Audubon Ballroom, where Malcolm X was murdered (now the Shabazz Center), Washington Heights, New York, June 4, 2014. (Beyond My Ken via Wikipedia). Release to the public domain via GNU Free Documentation License, Version 1.2.

You’d think after three years as a Hebrew-Israelite and years around children of Nation of Islam members as a kid that I would’ve heard all about Malcolm. Nope, hardly a peep about him growing up in Mount Vernon. Mostly, I got questions like, “Yo, you a “five percenter”?,” which for me translated into the chosen few living in the midst of the end times. Other than that, there was always the dichotomy trope of Martin versus Malcolm laid on us real thick through school and the newspapers. Dr. King was respectable, nonviolent, a true representative of the race. Malcolm was a street thug, a leading member of a heathen religion, a violent man who hated White people.

My Mom, who normally rejected mainstream White ways of thinking about Black folks, had bought this trope and tried to sell it to me and my older brother growing up. But as with so many things my Mom attempted to instill in me growing up, I wouldn’t make any decisions about Malcolm the person (as opposed to the icon) until I got around to reading, in this case about him and the Nation of Islam, as an adult.
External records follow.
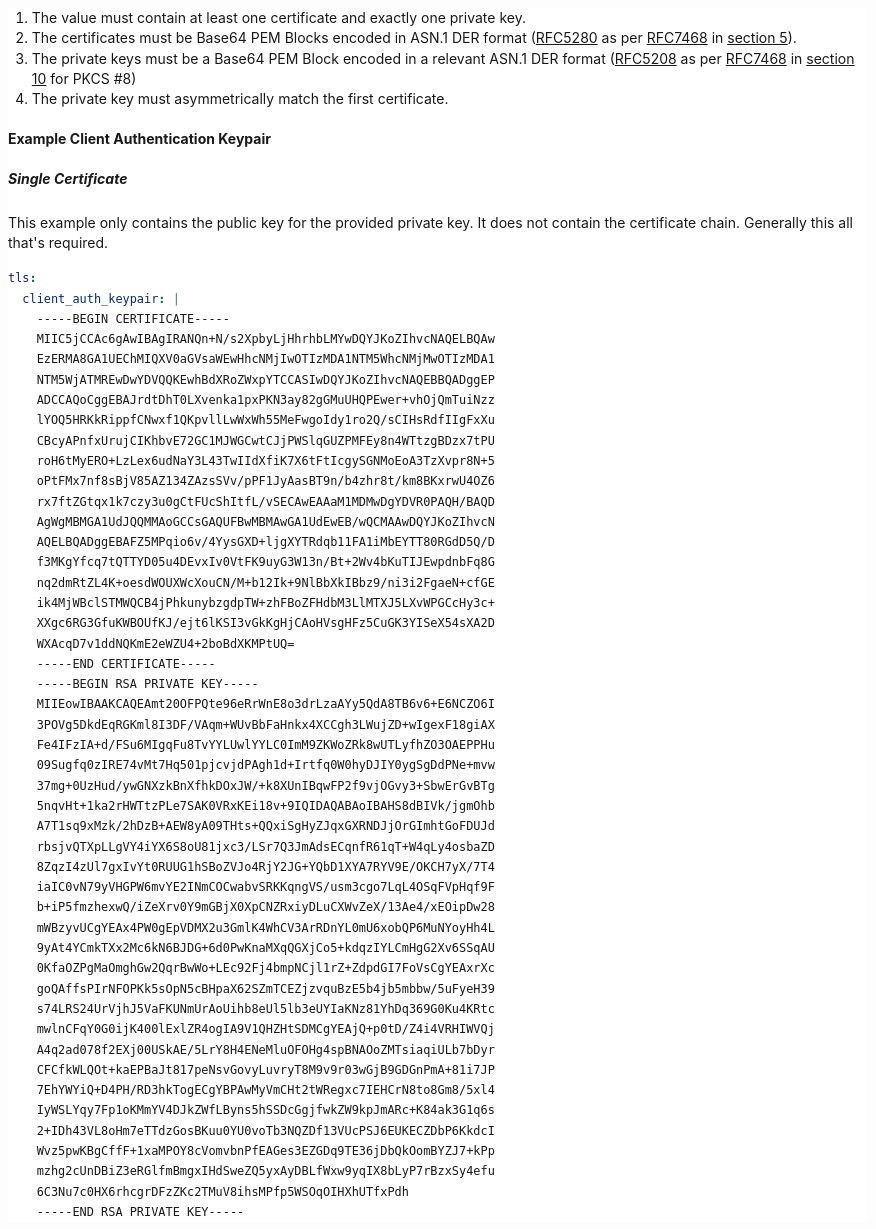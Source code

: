 1. The value must contain at least one certificate and exactly one private key.
2. The certificates must be Base64 PEM Blocks encoded in ASN.1 DER format ([RFC5280] as per [RFC7468] in [section 5]).
3. The private keys must be a Base64 PEM Block encoded in a relevant ASN.1 DER format ([RFC5208] as per [RFC7468] in [section 10] for PKCS #8)
4. The private key must asymmetrically match the first certificate.

[RFC5208]: https://www.rfc-editor.org/rfc/rfc5208
[RFC5280]: https://www.rfc-editor.org/rfc/rfc5280
[RFC7468]: https://www.rfc-editor.org/rfc/rfc7468
[section 5]: https://www.rfc-editor.org/rfc/rfc7468#section-5
[section 10]: https://www.rfc-editor.org/rfc/rfc7468#section-10

#### Example Client Authentication Keypair

##### Single Certificate

This example only contains the public key for the provided private key. It does not contain the certificate chain.
Generally this all that's required.

```yaml
tls:
  client_auth_keypair: |
    -----BEGIN CERTIFICATE-----
    MIIC5jCCAc6gAwIBAgIRANQn+N/s2XpbyLjHhrhbLMYwDQYJKoZIhvcNAQELBQAw
    EzERMA8GA1UEChMIQXV0aGVsaWEwHhcNMjIwOTIzMDA1NTM5WhcNMjMwOTIzMDA1
    NTM5WjATMREwDwYDVQQKEwhBdXRoZWxpYTCCASIwDQYJKoZIhvcNAQEBBQADggEP
    ADCCAQoCggEBAJrdtDhT0LXvenka1pxPKN3ay82gGMuUHQPEwer+vhOjQmTuiNzz
    lYOQ5HRKkRippfCNwxf1QKpvllLwWxWh55MeFwgoIdy1ro2Q/sCIHsRdfIIgFxXu
    CBcyAPnfxUrujCIKhbvE72GC1MJWGCwtCJjPWSlqGUZPMFEy8n4WTtzgBDzx7tPU
    roH6tMyERO+LzLex6udNaY3L43TwIIdXfiK7X6tFtIcgySGNMoEoA3TzXvpr8N+5
    oPtFMx7nf8sBjV85AZ134ZAzsSVv/pPF1JyAasBT9n/b4zhr8t/km8BKxrwU4OZ6
    rx7ftZGtqx1k7czy3u0gCtFUcShItfL/vSECAwEAAaM1MDMwDgYDVR0PAQH/BAQD
    AgWgMBMGA1UdJQQMMAoGCCsGAQUFBwMBMAwGA1UdEwEB/wQCMAAwDQYJKoZIhvcN
    AQELBQADggEBAFZ5MPqio6v/4YysGXD+ljgXYTRdqb11FA1iMbEYTT80RGdD5Q/D
    f3MKgYfcq7tQTTYD05u4DEvxIv0VtFK9uyG3W13n/Bt+2Wv4bKuTIJEwpdnbFq8G
    nq2dmRtZL4K+oesdWOUXWcXouCN/M+b12Ik+9NlBbXkIBbz9/ni3i2FgaeN+cfGE
    ik4MjWBclSTMWQCB4jPhkunybzgdpTW+zhFBoZFHdbM3LlMTXJ5LXvWPGCcHy3c+
    XXgc6RG3GfuKWBOUfKJ/ejt6lKSI3vGkKgHjCAoHVsgHFz5CuGK3YISeX54sXA2D
    WXAcqD7v1ddNQKmE2eWZU4+2boBdXKMPtUQ=
    -----END CERTIFICATE-----
    -----BEGIN RSA PRIVATE KEY-----
    MIIEowIBAAKCAQEAmt20OFPQte96eRrWnE8o3drLzaAYy5QdA8TB6v6+E6NCZO6I
    3POVg5DkdEqRGKml8I3DF/VAqm+WUvBbFaHnkx4XCCgh3LWujZD+wIgexF18giAX
    Fe4IFzIA+d/FSu6MIgqFu8TvYYLUwlYYLC0ImM9ZKWoZRk8wUTLyfhZO3OAEPPHu
    09Sugfq0zIRE74vMt7Hq501pjcvjdPAgh1d+Irtfq0W0hyDJIY0ygSgDdPNe+mvw
    37mg+0UzHud/ywGNXzkBnXfhkDOxJW/+k8XUnIBqwFP2f9vjOGvy3+SbwErGvBTg
    5nqvHt+1ka2rHWTtzPLe7SAK0VRxKEi18v+9IQIDAQABAoIBAHS8dBIVk/jgmOhb
    A7T1sq9xMzk/2hDzB+AEW8yA09THts+QQxiSgHyZJqxGXRNDJjOrGImhtGoFDUJd
    rbsjvQTXpLLgVY4iYX6S8oU81jxc3/LSr7Q3JmAdsECqnfR61qT+W4qLy4osbaZD
    8ZqzI4zUl7gxIvYt0RUUG1hSBoZVJo4RjY2JG+YQbD1XYA7RYV9E/OKCH7yX/7T4
    iaIC0vN79yVHGPW6mvYE2INmCOCwabvSRKKqngVS/usm3cgo7LqL4OSqFVpHqf9F
    b+iP5fmzhexwQ/iZeXrv0Y9mGBjX0XpCNZRxiyDLuCXWvZeX/13Ae4/xEOipDw28
    mWBzyvUCgYEAx4PW0gEpVDMX2u3GmlK4WhCV3ArRDnYL0mU6xobQP6MuNYoyHh4L
    9yAt4YCmkTXx2Mc6kN6BJDG+6d0PwKnaMXqQGXjCo5+kdqzIYLCmHgG2Xv6SSqAU
    0KfaOZPgMaOmghGw2QqrBwWo+LEc92Fj4bmpNCjl1rZ+ZdpdGI7FoVsCgYEAxrXc
    goQAffsPIrNFOPKk5sOpN5cBHpaX62SZmTCEZjzvquBzE5b4jb5mbbw/5uFyeH39
    s74LRS24UrVjhJ5VaFKUNmUrAoUihb8eUl5lb3eUYIaKNz81YhDq369G0Ku4KRtc
    mwlnCFqY0G0ijK400lExlZR4ogIA9V1QHZHtSDMCgYEAjQ+p0tD/Z4i4VRHIWVQj
    A4q2ad078f2EXj00USkAE/5LrY8H4ENeMluOFOHg4spBNAOoZMTsiaqiULb7bDyr
    CFCfkWLQOt+kaEPBaJt817peNsvGovyLuvryT8M9v9r03wGjB9GDGnPmA+81i7JP
    7EhYWYiQ+D4PH/RD3hkTogECgYBPAwMyVmCHt2tWRegxc7IEHCrN8to8Gm8/5xl4
    IyWSLYqy7Fp1oKMmYV4DJkZWfLByns5hSSDcGgjfwkZW9kpJmARc+K84ak3G1q6s
    2+IDh43VL8oHm7eTTdzGosBKuu0YU0voTb3NQZDf13VUcPSJ6EUKECZDbP6KkdcI
    Wvz5pwKBgCffF+1xaMPOY8cVomvbnPfEAGes3EZGDq9TE36jDbQkOomBYZJ7+kPp
    mzhg2cUnDBiZ3eRGlfmBmgxIHdSweZQ5yxAyDBLfWxw9yqIX8bLyP7rBzxSy4efu
    6C3Nu7c0HX6rhcgrDFzZKc2TMuV8ihsMPfp5WSOqOIHXhUTfxPdh
    -----END RSA PRIVATE KEY-----
```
The Five Percenter logo (apparently popular among the rapper set), January 8, 2013. (http://assets.vice.com)

The Five Percenter logo (apparently popular among the rapper set), January 8, 2013. (http://assets.vice.com)
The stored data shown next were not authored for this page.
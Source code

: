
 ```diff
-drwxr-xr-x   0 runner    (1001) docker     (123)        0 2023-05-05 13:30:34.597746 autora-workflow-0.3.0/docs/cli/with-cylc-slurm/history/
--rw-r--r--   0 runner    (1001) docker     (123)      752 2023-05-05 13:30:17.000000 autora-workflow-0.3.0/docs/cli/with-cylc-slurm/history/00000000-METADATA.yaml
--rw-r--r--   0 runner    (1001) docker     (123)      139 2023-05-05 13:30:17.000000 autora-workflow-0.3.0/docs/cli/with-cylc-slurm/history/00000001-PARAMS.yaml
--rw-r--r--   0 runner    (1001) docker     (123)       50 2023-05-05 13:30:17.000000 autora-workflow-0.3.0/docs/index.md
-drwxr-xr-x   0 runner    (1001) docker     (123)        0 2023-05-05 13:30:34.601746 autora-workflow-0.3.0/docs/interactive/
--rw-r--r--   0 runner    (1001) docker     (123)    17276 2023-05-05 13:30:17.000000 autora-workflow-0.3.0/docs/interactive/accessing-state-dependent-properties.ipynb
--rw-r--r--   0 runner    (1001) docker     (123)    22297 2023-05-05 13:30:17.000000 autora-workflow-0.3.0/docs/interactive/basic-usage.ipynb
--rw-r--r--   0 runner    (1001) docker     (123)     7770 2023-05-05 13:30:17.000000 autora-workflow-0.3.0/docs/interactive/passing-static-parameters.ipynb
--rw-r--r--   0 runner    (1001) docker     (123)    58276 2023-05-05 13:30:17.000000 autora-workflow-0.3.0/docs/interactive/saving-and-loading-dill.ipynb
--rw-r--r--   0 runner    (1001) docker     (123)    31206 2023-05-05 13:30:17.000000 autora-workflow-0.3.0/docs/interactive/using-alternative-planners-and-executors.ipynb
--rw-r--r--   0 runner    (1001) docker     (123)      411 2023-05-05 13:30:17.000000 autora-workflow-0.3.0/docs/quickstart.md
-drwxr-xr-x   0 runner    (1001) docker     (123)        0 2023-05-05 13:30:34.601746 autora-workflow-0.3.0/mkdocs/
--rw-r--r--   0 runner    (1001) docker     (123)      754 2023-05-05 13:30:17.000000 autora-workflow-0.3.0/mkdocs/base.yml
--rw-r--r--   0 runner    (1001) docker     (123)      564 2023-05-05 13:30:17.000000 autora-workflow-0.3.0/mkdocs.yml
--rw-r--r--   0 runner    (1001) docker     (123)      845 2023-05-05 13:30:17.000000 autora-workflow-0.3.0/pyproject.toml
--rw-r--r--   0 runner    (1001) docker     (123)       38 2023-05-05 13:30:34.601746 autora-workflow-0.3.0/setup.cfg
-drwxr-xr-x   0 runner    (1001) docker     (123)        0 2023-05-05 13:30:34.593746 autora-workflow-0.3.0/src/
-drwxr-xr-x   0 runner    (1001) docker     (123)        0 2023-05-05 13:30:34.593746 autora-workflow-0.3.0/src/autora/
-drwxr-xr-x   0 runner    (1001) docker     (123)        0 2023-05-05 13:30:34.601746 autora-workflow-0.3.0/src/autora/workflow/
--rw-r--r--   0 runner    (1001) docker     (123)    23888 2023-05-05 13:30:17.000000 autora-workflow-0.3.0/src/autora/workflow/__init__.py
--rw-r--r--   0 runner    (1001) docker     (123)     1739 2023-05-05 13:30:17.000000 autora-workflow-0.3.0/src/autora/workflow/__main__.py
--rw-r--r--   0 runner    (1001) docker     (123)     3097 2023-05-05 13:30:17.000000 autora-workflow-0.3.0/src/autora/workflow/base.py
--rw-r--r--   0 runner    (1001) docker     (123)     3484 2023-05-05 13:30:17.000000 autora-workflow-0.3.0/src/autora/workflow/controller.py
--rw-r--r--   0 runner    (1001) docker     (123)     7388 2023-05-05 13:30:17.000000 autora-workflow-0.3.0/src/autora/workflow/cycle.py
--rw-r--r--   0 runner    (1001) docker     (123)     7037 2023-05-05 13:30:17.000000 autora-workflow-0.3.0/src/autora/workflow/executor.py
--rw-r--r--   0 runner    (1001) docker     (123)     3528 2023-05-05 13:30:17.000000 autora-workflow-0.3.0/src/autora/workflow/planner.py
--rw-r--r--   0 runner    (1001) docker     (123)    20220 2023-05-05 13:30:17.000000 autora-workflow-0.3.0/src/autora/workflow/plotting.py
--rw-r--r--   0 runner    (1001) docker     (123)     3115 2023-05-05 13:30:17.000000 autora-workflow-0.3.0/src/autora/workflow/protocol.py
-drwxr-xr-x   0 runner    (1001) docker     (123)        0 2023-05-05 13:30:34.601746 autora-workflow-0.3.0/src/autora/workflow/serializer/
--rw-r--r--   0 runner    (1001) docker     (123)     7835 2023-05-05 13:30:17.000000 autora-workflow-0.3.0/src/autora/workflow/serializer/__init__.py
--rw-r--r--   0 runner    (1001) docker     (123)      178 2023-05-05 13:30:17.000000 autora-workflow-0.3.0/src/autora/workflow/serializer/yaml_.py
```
The one thing I realized after reading the Afrocentric, mainstream and Alex Haley interpretations of Malcolm in the early ’90s is that just like with King, we could make Malcolm X represent whatever we wanted. He could be nonviolent and a militant at the same time, or a thug and an ambassador of peace at the same time. Yes, as the late Manning Marable’s book shows, Malcolm — like most of us — was a walking, breathing contradiction of convictions (literal and figurative) and beliefs. For the purposes of my post today, though, he was a social justice activist, acting on the part of those poor, Black and discarded, plain and simple.

Which is why I think anyone who thinks Malcolm X brought murder to his own pulpit in February 1965 is an idiot. The idea that teaching others self-defense in opposition to White mobs, lynching, and blatant police brutality deserved a violent death. Really, now? So, if that’s the case, then Dr. King should have died of natural causes about three or four years ago, since his was the path of nonviolence, right? Yet, you still hear the likes of Rudy Giuliani, Bill O’Reilly and Geraldo de Stupido slinging this shit (and similar crap playing on such respectability politics themes) as if it were McDonald’s hash browns on sale for half-price.

Manning Marable's Malcolm X: Life of Reinvention (2011) cover (Marable died four days before his last book dropped), May 28, 2012. (Malik Shabazz via Wikipedia).  Qualifies as fair use under copyright laws (relevant subject matter, low resolution).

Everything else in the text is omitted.